• **Try it**
Reprint all entries without any alteration.

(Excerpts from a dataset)
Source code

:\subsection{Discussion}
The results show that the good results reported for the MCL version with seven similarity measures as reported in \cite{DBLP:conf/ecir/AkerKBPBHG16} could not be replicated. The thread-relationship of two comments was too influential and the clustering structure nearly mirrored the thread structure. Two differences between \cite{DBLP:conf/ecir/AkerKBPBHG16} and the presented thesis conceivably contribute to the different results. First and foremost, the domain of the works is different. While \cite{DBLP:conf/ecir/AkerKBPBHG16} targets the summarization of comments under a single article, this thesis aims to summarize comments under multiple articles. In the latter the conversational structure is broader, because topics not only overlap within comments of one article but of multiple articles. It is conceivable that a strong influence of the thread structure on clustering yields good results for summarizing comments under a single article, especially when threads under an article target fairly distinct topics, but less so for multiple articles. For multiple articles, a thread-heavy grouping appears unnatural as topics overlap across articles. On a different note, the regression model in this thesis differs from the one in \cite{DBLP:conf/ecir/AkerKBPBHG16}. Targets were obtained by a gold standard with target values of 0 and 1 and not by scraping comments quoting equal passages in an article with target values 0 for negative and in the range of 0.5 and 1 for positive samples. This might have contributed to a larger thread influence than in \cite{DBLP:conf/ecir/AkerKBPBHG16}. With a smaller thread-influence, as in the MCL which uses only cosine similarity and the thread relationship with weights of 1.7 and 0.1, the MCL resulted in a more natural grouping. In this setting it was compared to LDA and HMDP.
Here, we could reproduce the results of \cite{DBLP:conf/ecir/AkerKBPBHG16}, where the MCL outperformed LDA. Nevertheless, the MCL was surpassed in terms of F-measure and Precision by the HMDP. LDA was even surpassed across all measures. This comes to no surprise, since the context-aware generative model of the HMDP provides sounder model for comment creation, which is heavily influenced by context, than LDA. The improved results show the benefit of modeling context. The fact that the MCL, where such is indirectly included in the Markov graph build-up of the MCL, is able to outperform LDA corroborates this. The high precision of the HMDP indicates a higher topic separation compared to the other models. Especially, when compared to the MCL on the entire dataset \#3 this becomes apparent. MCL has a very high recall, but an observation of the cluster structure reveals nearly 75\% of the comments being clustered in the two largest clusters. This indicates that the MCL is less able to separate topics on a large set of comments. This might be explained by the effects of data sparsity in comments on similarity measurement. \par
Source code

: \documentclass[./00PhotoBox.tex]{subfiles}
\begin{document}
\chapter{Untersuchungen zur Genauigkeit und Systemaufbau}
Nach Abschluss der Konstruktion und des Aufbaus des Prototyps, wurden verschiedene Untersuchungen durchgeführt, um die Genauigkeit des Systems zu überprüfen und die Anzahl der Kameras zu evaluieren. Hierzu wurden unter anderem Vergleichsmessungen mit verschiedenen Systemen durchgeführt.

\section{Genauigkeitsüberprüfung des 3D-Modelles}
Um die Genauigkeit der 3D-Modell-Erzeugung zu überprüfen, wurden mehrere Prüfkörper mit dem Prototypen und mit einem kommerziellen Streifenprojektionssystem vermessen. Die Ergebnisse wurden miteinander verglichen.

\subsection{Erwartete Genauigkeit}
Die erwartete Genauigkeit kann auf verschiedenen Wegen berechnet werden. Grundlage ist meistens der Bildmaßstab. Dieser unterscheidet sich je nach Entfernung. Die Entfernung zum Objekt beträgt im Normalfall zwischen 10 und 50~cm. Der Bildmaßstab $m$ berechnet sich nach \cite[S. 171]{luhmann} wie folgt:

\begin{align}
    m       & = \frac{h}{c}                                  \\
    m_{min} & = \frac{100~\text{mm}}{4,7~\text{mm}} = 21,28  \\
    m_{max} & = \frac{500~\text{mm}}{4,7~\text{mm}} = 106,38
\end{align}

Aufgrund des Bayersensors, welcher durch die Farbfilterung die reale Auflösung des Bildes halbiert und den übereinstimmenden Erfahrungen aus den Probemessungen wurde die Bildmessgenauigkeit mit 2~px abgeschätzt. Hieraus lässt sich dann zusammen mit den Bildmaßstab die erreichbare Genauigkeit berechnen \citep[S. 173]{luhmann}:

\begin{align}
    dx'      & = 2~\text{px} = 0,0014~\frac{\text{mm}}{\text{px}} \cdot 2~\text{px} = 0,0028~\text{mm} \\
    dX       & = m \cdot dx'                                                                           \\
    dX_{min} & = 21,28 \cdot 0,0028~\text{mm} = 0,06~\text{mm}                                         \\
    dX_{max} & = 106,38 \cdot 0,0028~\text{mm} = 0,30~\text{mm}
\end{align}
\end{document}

• **Task response**
Source code

:\subsection{Discussion}
The results show that the good results reported for the MCL version with seven similarity measures as reported in \cite{DBLP:conf/ecir/AkerKBPBHG16} could not be replicated. The thread-relationship of two comments was too influential and the clustering structure nearly mirrored the thread structure. Two differences between \cite{DBLP:conf/ecir/AkerKBPBHG16} and the presented thesis conceivably contribute to the different results. First and foremost, the domain of the works is different. While \cite{DBLP:conf/ecir/AkerKBPBHG16} targets the summarization of comments under a single article, this thesis aims to summarize comments under multiple articles. In the latter the conversational structure is broader, because topics not only overlap within comments of one article but of multiple articles. It is conceivable that a strong influence of the thread structure on clustering yields good results for summarizing comments under a single article, especially when threads under an article target fairly distinct topics, but less so for multiple articles. For multiple articles, a thread-heavy grouping appears unnatural as topics overlap across articles. On a different note, the regression model in this thesis differs from the one in \cite{DBLP:conf/ecir/AkerKBPBHG16}. Targets were obtained by a gold standard with target values of 0 and 1 and not by scraping comments quoting equal passages in an article with target values 0 for negative and in the range of 0.5 and 1 for positive samples. This might have contributed to a larger thread influence than in \cite{DBLP:conf/ecir/AkerKBPBHG16}. With a smaller thread-influence, as in the MCL which uses only cosine similarity and the thread relationship with weights of 1.7 and 0.1, the MCL resulted in a more natural grouping. In this setting it was compared to LDA and HMDP.
Here, we could reproduce the results of \cite{DBLP:conf/ecir/AkerKBPBHG16}, where the MCL outperformed LDA. Nevertheless, the MCL was surpassed in terms of F-measure and Precision by the HMDP. LDA was even surpassed across all measures. This comes to no surprise, since the context-aware generative model of the HMDP provides sounder model for comment creation, which is heavily influenced by context, than LDA. The improved results show the benefit of modeling context. The fact that the MCL, where such is indirectly included in the Markov graph build-up of the MCL, is able to outperform LDA corroborates this. The high precision of the HMDP indicates a higher topic separation compared to the other models. Especially, when compared to the MCL on the entire dataset \#3 this becomes apparent. MCL has a very high recall, but an observation of the cluster structure reveals nearly 75\% of the comments being clustered in the two largest clusters. This indicates that the MCL is less able to separate topics on a large set of comments. This might be explained by the effects of data sparsity in comments on similarity measurement. \par
Source code

: \documentclass[./00PhotoBox.tex]{subfiles}
\begin{document}
\chapter{Untersuchungen zur Genauigkeit und Systemaufbau}
Nach Abschluss der Konstruktion und des Aufbaus des Prototyps, wurden verschiedene Untersuchungen durchgeführt, um die Genauigkeit des Systems zu überprüfen und die Anzahl der Kameras zu evaluieren. Hierzu wurden unter anderem Vergleichsmessungen mit verschiedenen Systemen durchgeführt.

\section{Genauigkeitsüberprüfung des 3D-Modelles}
Um die Genauigkeit der 3D-Modell-Erzeugung zu überprüfen, wurden mehrere Prüfkörper mit dem Prototypen und mit einem kommerziellen Streifenprojektionssystem vermessen. Die Ergebnisse wurden miteinander verglichen.

\subsection{Erwartete Genauigkeit}
Die erwartete Genauigkeit kann auf verschiedenen Wegen berechnet werden. Grundlage ist meistens der Bildmaßstab. Dieser unterscheidet sich je nach Entfernung. Die Entfernung zum Objekt beträgt im Normalfall zwischen 10 und 50~cm. Der Bildmaßstab $m$ berechnet sich nach \cite[S. 171]{luhmann} wie folgt:

\begin{align}
    m       & = \frac{h}{c}                                  \\
    m_{min} & = \frac{100~\text{mm}}{4,7~\text{mm}} = 21,28  \\
    m_{max} & = \frac{500~\text{mm}}{4,7~\text{mm}} = 106,38
\end{align}

Aufgrund des Bayersensors, welcher durch die Farbfilterung die reale Auflösung des Bildes halbiert und den übereinstimmenden Erfahrungen aus den Probemessungen wurde die Bildmessgenauigkeit mit 2~px abgeschätzt. Hieraus lässt sich dann zusammen mit den Bildmaßstab die erreichbare Genauigkeit berechnen \citep[S. 173]{luhmann}:

\begin{align}
    dx'      & = 2~\text{px} = 0,0014~\frac{\text{mm}}{\text{px}} \cdot 2~\text{px} = 0,0028~\text{mm} \\
    dX       & = m \cdot dx'                                                                           \\
    dX_{min} & = 21,28 \cdot 0,0028~\text{mm} = 0,06~\text{mm}                                         \\
    dX_{max} & = 106,38 \cdot 0,0028~\text{mm} = 0,30~\text{mm}
\end{align}
\end{document}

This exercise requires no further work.